[Stored data entries]
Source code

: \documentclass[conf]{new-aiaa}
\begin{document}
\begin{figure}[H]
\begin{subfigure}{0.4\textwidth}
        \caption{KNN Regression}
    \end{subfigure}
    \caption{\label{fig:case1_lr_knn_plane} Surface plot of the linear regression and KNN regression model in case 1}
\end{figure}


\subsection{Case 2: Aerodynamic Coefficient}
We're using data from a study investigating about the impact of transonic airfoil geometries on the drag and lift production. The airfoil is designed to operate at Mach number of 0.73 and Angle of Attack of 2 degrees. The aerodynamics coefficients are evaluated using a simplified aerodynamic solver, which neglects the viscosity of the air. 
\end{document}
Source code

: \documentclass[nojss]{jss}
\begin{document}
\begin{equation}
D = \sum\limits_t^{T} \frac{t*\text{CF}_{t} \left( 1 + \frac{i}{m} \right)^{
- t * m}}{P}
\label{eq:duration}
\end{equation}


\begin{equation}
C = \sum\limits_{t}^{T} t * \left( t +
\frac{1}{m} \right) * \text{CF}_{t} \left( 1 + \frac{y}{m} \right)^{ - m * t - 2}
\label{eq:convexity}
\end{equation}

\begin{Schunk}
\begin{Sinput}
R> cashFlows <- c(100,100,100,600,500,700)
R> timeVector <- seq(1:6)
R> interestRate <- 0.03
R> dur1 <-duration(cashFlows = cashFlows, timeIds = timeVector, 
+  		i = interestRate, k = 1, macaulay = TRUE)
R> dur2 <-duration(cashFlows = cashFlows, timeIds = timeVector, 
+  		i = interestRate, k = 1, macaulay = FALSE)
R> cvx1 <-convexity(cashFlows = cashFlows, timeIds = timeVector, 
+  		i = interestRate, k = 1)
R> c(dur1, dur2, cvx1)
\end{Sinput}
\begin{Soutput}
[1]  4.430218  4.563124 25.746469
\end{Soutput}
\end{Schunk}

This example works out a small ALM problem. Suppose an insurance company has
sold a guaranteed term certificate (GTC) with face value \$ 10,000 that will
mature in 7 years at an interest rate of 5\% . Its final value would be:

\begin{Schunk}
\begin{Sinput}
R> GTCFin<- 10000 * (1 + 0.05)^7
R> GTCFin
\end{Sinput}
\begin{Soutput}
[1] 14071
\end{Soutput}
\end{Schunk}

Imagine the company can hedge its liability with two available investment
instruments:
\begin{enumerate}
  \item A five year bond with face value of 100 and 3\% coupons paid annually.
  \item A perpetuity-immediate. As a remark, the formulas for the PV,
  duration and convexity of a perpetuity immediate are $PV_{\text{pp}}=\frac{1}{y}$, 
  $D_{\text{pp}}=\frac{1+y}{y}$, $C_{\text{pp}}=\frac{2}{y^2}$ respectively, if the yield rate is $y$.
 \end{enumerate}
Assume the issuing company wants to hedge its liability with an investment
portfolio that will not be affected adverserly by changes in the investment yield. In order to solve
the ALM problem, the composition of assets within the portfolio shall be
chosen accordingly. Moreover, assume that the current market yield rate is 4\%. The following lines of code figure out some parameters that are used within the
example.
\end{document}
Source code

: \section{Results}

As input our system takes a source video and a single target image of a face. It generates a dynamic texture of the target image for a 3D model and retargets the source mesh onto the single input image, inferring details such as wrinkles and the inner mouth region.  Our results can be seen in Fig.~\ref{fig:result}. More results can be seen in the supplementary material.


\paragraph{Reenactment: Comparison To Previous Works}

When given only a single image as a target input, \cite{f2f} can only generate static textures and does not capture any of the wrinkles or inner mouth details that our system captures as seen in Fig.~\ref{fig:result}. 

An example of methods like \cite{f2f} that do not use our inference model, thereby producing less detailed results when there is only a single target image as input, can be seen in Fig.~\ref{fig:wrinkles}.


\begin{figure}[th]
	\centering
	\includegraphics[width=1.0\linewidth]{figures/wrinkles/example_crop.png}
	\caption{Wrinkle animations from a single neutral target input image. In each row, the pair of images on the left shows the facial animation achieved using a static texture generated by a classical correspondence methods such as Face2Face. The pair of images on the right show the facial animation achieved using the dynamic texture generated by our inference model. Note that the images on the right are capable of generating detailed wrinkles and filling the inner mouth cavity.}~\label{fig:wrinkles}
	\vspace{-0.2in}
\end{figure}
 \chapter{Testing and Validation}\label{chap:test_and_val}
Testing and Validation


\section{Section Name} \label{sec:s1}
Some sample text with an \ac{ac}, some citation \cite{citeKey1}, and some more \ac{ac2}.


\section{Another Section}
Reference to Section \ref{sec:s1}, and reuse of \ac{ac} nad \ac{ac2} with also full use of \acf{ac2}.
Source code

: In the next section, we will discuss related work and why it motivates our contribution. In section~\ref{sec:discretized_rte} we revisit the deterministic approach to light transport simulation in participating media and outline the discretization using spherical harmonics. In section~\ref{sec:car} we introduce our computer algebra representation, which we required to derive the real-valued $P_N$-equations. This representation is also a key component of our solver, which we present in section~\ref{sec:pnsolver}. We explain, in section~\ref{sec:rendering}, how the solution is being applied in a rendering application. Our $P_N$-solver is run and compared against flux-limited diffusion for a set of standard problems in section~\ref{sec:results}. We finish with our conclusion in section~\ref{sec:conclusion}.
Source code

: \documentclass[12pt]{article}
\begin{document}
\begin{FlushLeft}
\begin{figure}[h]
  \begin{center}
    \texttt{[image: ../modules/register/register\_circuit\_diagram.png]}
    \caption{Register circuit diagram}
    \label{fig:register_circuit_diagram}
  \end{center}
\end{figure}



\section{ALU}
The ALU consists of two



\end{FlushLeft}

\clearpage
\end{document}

* [What to produce]: Copy out, from the records above, every line that holds the string "which".

* [Exercise response]:
We're using data from a study investigating about the impact of transonic airfoil geometries on the drag and lift production. The airfoil is designed to operate at Mach number of 0.73 and Angle of Attack of 2 degrees. The aerodynamics coefficients are evaluated using a simplified aerodynamic solver, which neglects the viscosity of the air. 
: In the next section, we will discuss related work and why it motivates our contribution. In section~\ref{sec:discretized_rte} we revisit the deterministic approach to light transport simulation in participating media and outline the discretization using spherical harmonics. In section~\ref{sec:car} we introduce our computer algebra representation, which we required to derive the real-valued $P_N$-equations. This representation is also a key component of our solver, which we present in section~\ref{sec:pnsolver}. We explain, in section~\ref{sec:rendering}, how the solution is being applied in a rendering application. Our $P_N$-solver is run and compared against flux-limited diffusion for a set of standard problems in section~\ref{sec:results}. We finish with our conclusion in section~\ref{sec:conclusion}.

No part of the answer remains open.